A Maranello di una cosa sono certi: che la Ferrari vinca o perda, tutti ne vorranno sempre guidare una. Perché quando si vede il rosso, in Formula 1, si vede la storia. L'icona, il modello, il mito. E non sta ne in cielo ne in terra che una persona, un pilota, dica di non voler guidare una Ferrari.
Soprattutto se quel pilota i tifosi italiani lo amano e lo odiano insieme, grande ed eterno nemico di una Formula 1 che a causa sua della sua egemonia è diventata prevedibile. Ma, allo stesso tempo, toccato da un talento purissimo, innegabile, invidiato.
E chi non ci ha pensato, almeno una volta, a come gli sarebbe stata bene quella tuta rossa? Lui che un po' italiano nel carattere lo è, sanguigno, sentimentale, altalenante nei modi e negli ideali.
Ma oggi - con l'uscita della sua intervista da copertina sull'ultimo numero di GQ UK - Hamilton alla Ferrari ha detto l'ultimo, definitivo, no.
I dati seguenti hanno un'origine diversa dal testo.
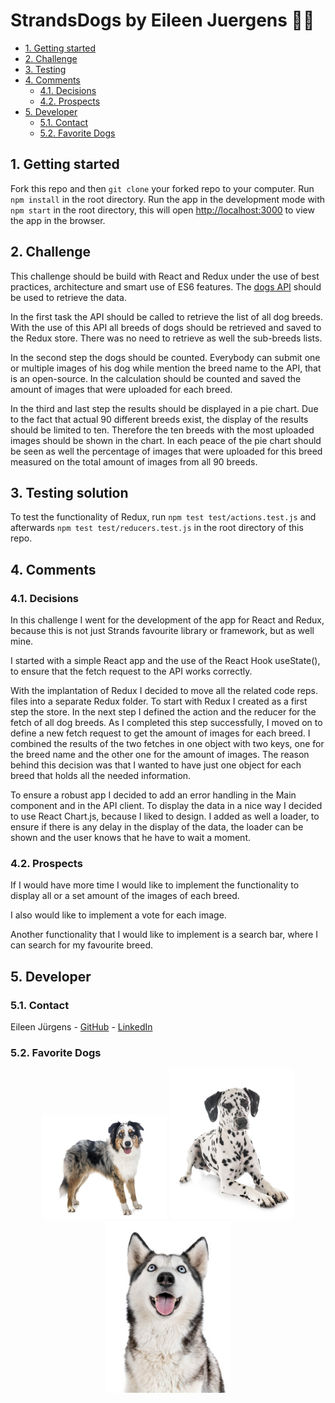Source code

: # StrandsDogs by Eileen Juergens 🐕‍🦺

- [1. Getting started](#1-getting-started)
- [2. Challenge](#2-challenge)
- [3. Testing](#3-testing)
- [4. Comments](#4-comments)
  - [4.1. Decisions](#41-decisions)
  - [4.2. Prospects](#42-prospects)
- [5. Developer](#5-Developer)
  - [5.1. Contact](#51-Contact)
  - [5.2. Favorite Dogs](#52-favorite-dogs)

## 1. Getting started
Fork this repo and then `git clone` your forked repo to your computer. Run `npm install` in the root directory. Run the app in the development mode with `npm start` in the root directory, this will open [http://localhost:3000](http://localhost:3000) to view the app in the browser.

## 2. Challenge
This challenge should be build with React and Redux under the use of best practices, architecture and smart use of ES6 features. The [dogs API](https://dog.ceo/dog-api/documentation/​) should be used to retrieve the data.

In the first task the API should be called to retrieve the list of all dog breeds. With the use of this API all breeds of dogs should be retrieved and saved to the Redux store. There was no need to retrieve as well the sub-breeds lists. 

In the second step the dogs should be counted. Everybody can submit one or multiple images of his dog while mention the breed name to the API, that is an open-source. In the calculation should be counted and saved the amount of images that were uploaded for each breed. 

In the third and last step the results should be displayed in a pie chart. Due to the fact that actual 90 different breeds exist, the display of the results should be limited to ten. Therefore the ten breeds with the most uploaded images should be shown in the chart. In each peace of the pie chart should be seen as well the percentage of images that were uploaded for this breed measured on the total amount of images from all 90 breeds.

## 3. Testing solution
To test the functionality of Redux, run `npm test test/actions.test.js` and afterwards `npm test test/reducers.test.js` in the root directory of this repo.

## 4. Comments

### 4.1. Decisions
In this challenge I went for the development of the app for React and Redux, because this is not just Strands favourite library or framework, but as well mine.  

I started with a simple React app and the use of the React Hook useState(), to ensure that the fetch request to the API works correctly. 

With the implantation of Redux I decided to move all the related code reps. files into a separate Redux folder.  To start with Redux I created as a first step the store. In the next step I defined the action and the reducer for the fetch of all dog breeds. As I completed this step successfully, I moved on to define a new fetch request to get the amount of images for each breed. I combined the results of the two fetches in one object with two keys, one for the breed name  and the other one for the amount of images. The reason behind this decision was that I wanted to have just one object for each breed that holds all the needed information. 

To ensure a robust app I decided to add an error handling in the Main component and in the API client.  To display the data in a nice way I decided to use React Chart.js, because I liked to design. I added as well a loader, to ensure if there is any delay in the display of the data, the loader can be shown and the user knows that he have to wait a moment.

### 4.2. Prospects
If I would have more time I would like to implement the functionality to display all or a set amount of the images of each breed. 

I also would like to implement a vote for each image. 

Another functionality that I would like to implement is a search bar, where I can search for my favourite breed.

## 5. Developer

### 5.1. Contact
Eileen Jürgens - [GitHub](https://github.com/EileenJuergens) - [LinkedIn](https://www.linkedin.com/in/eileen-jürgens-462595154/) 

### 5.2. Favorite Dogs
<p align='center'>
  <img width='200' src='./src/assets/australianShepherd.jpg'/>
  <img width='200' src='./src/assets/dalmatian.jpg'/>
  <img width='200' src='./src/assets/husky.jpg'/>
</p>
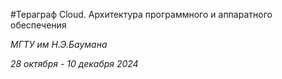 #Тераграф Cloud. Архитектура программного и аппаратного обеспечения

*МГТУ им Н.Э.Баумана*


*28 октября - 10 декабря 2024*


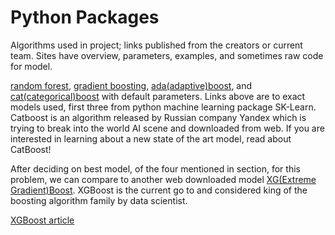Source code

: # Python Packages

Algorithms used in project; links published from the creators or current team.
Sites have overview, parameters, examples, and sometimes raw code for model. 

[random forest](http://scikit-learn.org/stable/modules/generated/sklearn.ensemble.RandomForestRegressor.html), 
[gradient boosting](http://scikit-learn.org/stable/modules/generated/sklearn.ensemble.GradientBoostingRegressor.html), 
[ada(adaptive)boost](http://scikit-learn.org/stable/modules/generated/sklearn.ensemble.AdaBoostRegressor.html#sklearn.ensemble.AdaBoostRegressor), 
and [cat(categorical)boost](https://tech.yandex.com/catboost/)
with default parameters. 
Links above are to exact models used, first three from python machine learning package SK-Learn. 
Catboost is an algorithm released by Russian company Yandex which is trying to break into the world AI scene and downloaded from web. 
If you are interested in learning about a new state of the art model, read about CatBoost!

After deciding on best model, of the four mentioned in section, for this problem, 
we can compare to another web downloaded model [XG(Extreme Gradient)Boost](https://github.com/dmlc/xgboost).
XGBoost is the current go to and considered king of the boosting algorithm family by data scientist.

[XGBoost article](https://machinelearningmastery.com/develop-first-xgboost-model-python-scikit-learn/)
Ha parlato di dedizione alla Mercedes, con cui vorrebbe continuare un percorso anche dopo il proprio ritiro: "quando smetterò desidero aiutare la Mercedes a migliorare nel mondo là fuori. Produrranno sempre macchine bellissime, ma come possiamo diventare un settore con maggiore diversità?".
Non basta però questa spiegazione al britannico, che così lancia la stoccata alla rossa: "Penso che sia un team, oltre che un brand, incredibilmente iconico. Ma, negli anni in cui ho corso, ho visto delle cose che non ritengo rispecchino i miei valori e il mio approccio".
E qui, apriti cielo.
Hamilton non spiega, Lewis umilia. Il grande rifiuto alla Rossa di Maranello non passa attraverso la dedizione a un altro team, o a un elegante e sincero "resto in Mercedes perché qui posso vincere" ma il rifiuto prende la via morale.
Velato, senza andare a fondo nella spiegazione, Hamilton infligge il colpo finale a una scuderia che da anni viene umiliata dal suo talento e dalla sua egemonia.
Ma di quali valori parla l'inglese?
Vengono in mente le lotte sociali, la sua monoposto dipinta di nero, la stizza di Lewis al vedere i meccanici della rossa non inginocchiati per il minuto di silenzio in onore del BLM. Ma può essere solo questo? Hamilton dice no alla Ferrari perché la rossa mai e poi mai diventerebbe nera?
Negli anni il mancato accordo tra le due parti è sempre stato imputato a una questione di soldi: il contratto stellare del britannico è infatti di 47 milioni di euro a stagione, una cifra ben oltre gli standard recentemente imposti dalla scuderia italiana.
O forse la critica è più sottile, da cercare nel trattamento riservato al suo grande amico Sebastian Vettel, che lascia la Ferrari umiliato da una chiusura del contratto ben poco degna di un quattro volte campione del mondo come lui.
Forse non lo sapremo mai, ma di una cosa siamo sicuri: Lewis Hamilton ha di nuovo battuto la Rossa, e questa volta l'ha fatto usando le parole. Un sette volte campione del mondo di Formula 1 che guarda con ammirazione il mito ma dice: no, grazie. Vado per la mia strada, e mi tengo i miei valori (di qualsiasi cosa stia parlando).